**WHAT IS EXPECTED**
All of the entries should be written out again exactly.

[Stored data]
·····

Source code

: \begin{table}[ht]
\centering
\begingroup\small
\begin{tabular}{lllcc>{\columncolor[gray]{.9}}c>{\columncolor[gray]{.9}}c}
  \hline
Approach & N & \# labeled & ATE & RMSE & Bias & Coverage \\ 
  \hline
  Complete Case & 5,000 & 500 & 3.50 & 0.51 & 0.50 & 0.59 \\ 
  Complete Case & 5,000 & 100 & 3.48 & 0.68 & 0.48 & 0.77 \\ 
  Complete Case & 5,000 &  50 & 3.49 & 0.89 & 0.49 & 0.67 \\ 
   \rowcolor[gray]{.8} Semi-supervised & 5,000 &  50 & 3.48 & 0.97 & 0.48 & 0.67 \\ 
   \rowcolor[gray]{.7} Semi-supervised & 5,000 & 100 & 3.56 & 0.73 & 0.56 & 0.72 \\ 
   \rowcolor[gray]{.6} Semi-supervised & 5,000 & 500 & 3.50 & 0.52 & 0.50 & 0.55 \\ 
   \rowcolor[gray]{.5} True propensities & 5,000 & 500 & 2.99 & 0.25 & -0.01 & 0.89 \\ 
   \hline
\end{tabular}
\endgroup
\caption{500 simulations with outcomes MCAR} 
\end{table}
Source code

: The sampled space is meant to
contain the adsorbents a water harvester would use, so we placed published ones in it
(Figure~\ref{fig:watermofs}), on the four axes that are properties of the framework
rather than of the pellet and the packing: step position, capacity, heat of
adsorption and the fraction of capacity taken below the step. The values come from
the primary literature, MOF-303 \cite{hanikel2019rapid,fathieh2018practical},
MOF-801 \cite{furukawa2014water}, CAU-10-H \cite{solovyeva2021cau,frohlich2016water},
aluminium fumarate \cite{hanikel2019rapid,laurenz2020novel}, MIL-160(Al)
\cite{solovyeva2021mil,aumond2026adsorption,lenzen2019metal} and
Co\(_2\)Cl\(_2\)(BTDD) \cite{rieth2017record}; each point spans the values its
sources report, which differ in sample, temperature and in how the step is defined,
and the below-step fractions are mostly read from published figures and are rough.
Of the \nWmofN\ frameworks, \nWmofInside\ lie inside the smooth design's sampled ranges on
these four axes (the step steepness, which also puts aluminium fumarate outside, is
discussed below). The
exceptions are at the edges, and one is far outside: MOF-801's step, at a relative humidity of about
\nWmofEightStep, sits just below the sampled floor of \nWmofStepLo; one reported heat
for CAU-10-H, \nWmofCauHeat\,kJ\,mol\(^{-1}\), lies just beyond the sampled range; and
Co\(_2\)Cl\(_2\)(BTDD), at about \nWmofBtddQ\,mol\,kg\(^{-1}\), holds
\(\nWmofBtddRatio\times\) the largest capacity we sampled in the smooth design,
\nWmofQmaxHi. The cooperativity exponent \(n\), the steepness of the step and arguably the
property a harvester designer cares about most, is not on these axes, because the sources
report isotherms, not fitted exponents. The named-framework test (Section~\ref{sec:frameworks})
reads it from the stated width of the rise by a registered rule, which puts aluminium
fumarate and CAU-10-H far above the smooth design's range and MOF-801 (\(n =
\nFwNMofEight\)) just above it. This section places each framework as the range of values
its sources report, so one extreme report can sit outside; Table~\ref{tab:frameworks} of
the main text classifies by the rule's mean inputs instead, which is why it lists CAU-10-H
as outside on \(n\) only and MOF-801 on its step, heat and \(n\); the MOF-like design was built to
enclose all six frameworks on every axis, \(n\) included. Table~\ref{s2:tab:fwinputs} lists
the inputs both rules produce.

·····

**RESULT OF THIS EXERCISE**
Source code

: \begin{table}[ht]
\centering
\begingroup\small
\begin{tabular}{lllcc>{\columncolor[gray]{.9}}c>{\columncolor[gray]{.9}}c}
  \hline
Approach & N & \# labeled & ATE & RMSE & Bias & Coverage \\ 
  \hline
  Complete Case & 5,000 & 500 & 3.50 & 0.51 & 0.50 & 0.59 \\ 
  Complete Case & 5,000 & 100 & 3.48 & 0.68 & 0.48 & 0.77 \\ 
  Complete Case & 5,000 &  50 & 3.49 & 0.89 & 0.49 & 0.67 \\ 
   \rowcolor[gray]{.8} Semi-supervised & 5,000 &  50 & 3.48 & 0.97 & 0.48 & 0.67 \\ 
   \rowcolor[gray]{.7} Semi-supervised & 5,000 & 100 & 3.56 & 0.73 & 0.56 & 0.72 \\ 
   \rowcolor[gray]{.6} Semi-supervised & 5,000 & 500 & 3.50 & 0.52 & 0.50 & 0.55 \\ 
   \rowcolor[gray]{.5} True propensities & 5,000 & 500 & 2.99 & 0.25 & -0.01 & 0.89 \\ 
   \hline
\end{tabular}
\endgroup
\caption{500 simulations with outcomes MCAR} 
\end{table}
Source code

: The sampled space is meant to
contain the adsorbents a water harvester would use, so we placed published ones in it
(Figure~\ref{fig:watermofs}), on the four axes that are properties of the framework
rather than of the pellet and the packing: step position, capacity, heat of
adsorption and the fraction of capacity taken below the step. The values come from
the primary literature, MOF-303 \cite{hanikel2019rapid,fathieh2018practical},
MOF-801 \cite{furukawa2014water}, CAU-10-H \cite{solovyeva2021cau,frohlich2016water},
aluminium fumarate \cite{hanikel2019rapid,laurenz2020novel}, MIL-160(Al)
\cite{solovyeva2021mil,aumond2026adsorption,lenzen2019metal} and
Co\(_2\)Cl\(_2\)(BTDD) \cite{rieth2017record}; each point spans the values its
sources report, which differ in sample, temperature and in how the step is defined,
and the below-step fractions are mostly read from published figures and are rough.
Of the \nWmofN\ frameworks, \nWmofInside\ lie inside the smooth design's sampled ranges on
these four axes (the step steepness, which also puts aluminium fumarate outside, is
discussed below). The
exceptions are at the edges, and one is far outside: MOF-801's step, at a relative humidity of about
\nWmofEightStep, sits just below the sampled floor of \nWmofStepLo; one reported heat
for CAU-10-H, \nWmofCauHeat\,kJ\,mol\(^{-1}\), lies just beyond the sampled range; and
Co\(_2\)Cl\(_2\)(BTDD), at about \nWmofBtddQ\,mol\,kg\(^{-1}\), holds
\(\nWmofBtddRatio\times\) the largest capacity we sampled in the smooth design,
\nWmofQmaxHi. The cooperativity exponent \(n\), the steepness of the step and arguably the
property a harvester designer cares about most, is not on these axes, because the sources
report isotherms, not fitted exponents. The named-framework test (Section~\ref{sec:frameworks})
reads it from the stated width of the rise by a registered rule, which puts aluminium
fumarate and CAU-10-H far above the smooth design's range and MOF-801 (\(n =
\nFwNMofEight\)) just above it. This section places each framework as the range of values
its sources report, so one extreme report can sit outside; Table~\ref{tab:frameworks} of
the main text classifies by the rule's mean inputs instead, which is why it lists CAU-10-H
as outside on \(n\) only and MOF-801 on its step, heat and \(n\); the MOF-like design was built to
enclose all six frameworks on every axis, \(n\) included. Table~\ref{s2:tab:fwinputs} lists
the inputs both rules produce.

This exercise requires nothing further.